Search the material below for the string "interest". Return every line that holds it.
_ _ _
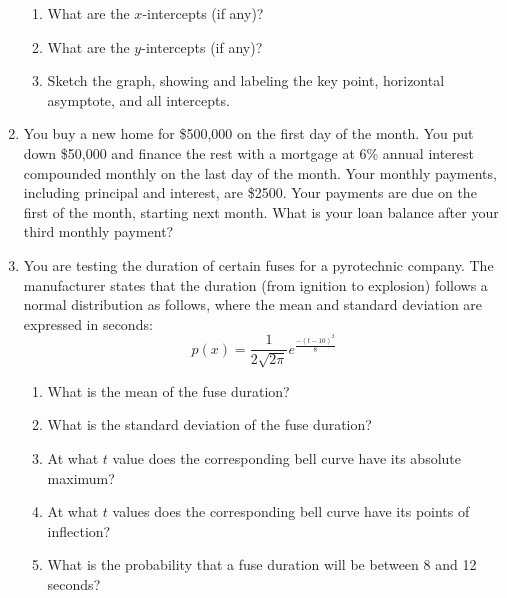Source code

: \documentclass[letterpaper,12pt,fleqn]{article}
\begin{document}
\begin{enumerate}[left=0pt]
\begin{enumerate}
  \item What are the \(x\)-intercepts (if any)?

    \vspace{2in}
    
  \item What are the \(y\)-intercepts (if any)?

    \vspace{2in}

  \item Sketch the graph, showing and labeling the key point, horizontal asymptote, and all intercepts.
  \end{enumerate}

  \newpage

\item You buy a new home for \$500,000 on the first day of the month.  You put down \$50,000 and finance the rest with a
  mortgage at 6\% annual interest compounded monthly on the last day of the month.  Your monthly payments, including principal
  and interest, are \$2500.  Your payments are due on the first of the month, starting next month.  What is your loan balance
  after your third monthly payment?

  \newpage

\item You are testing the duration of certain fuses for a pyrotechnic company.  The manufacturer states that the duration
  (from ignition to explosion) follows a normal distribution as follows, where the mean and standard deviation are expressed
  in seconds:
  \[p(x)=\frac{1}{2\sqrt{2\pi}}e^{\frac{-(t-10)^2}{8}}\]
  \begin{enumerate}
  \item What is the mean of the fuse duration?

    \vspace{1in}
    
  \item What is the standard deviation of the fuse duration?

    \vspace{1in}
    
  \item At what \(t\) value does the corresponding bell curve have its absolute maximum?

    \vspace{1in}
    
  \item At what \(t\) values does the corresponding bell curve have its points of inflection?

    \vspace{1in}
    
  \item What is the probability that a fuse duration will be between 8 and 12 seconds?
  \end{enumerate}

\end{enumerate}
\end{document}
_ _ _
• **ANSWER SECTION**:
  mortgage at 6\% annual interest compounded monthly on the last day of the month.  Your monthly payments, including principal
  and interest, are \$2500.  Your payments are due on the first of the month, starting next month.  What is your loan balance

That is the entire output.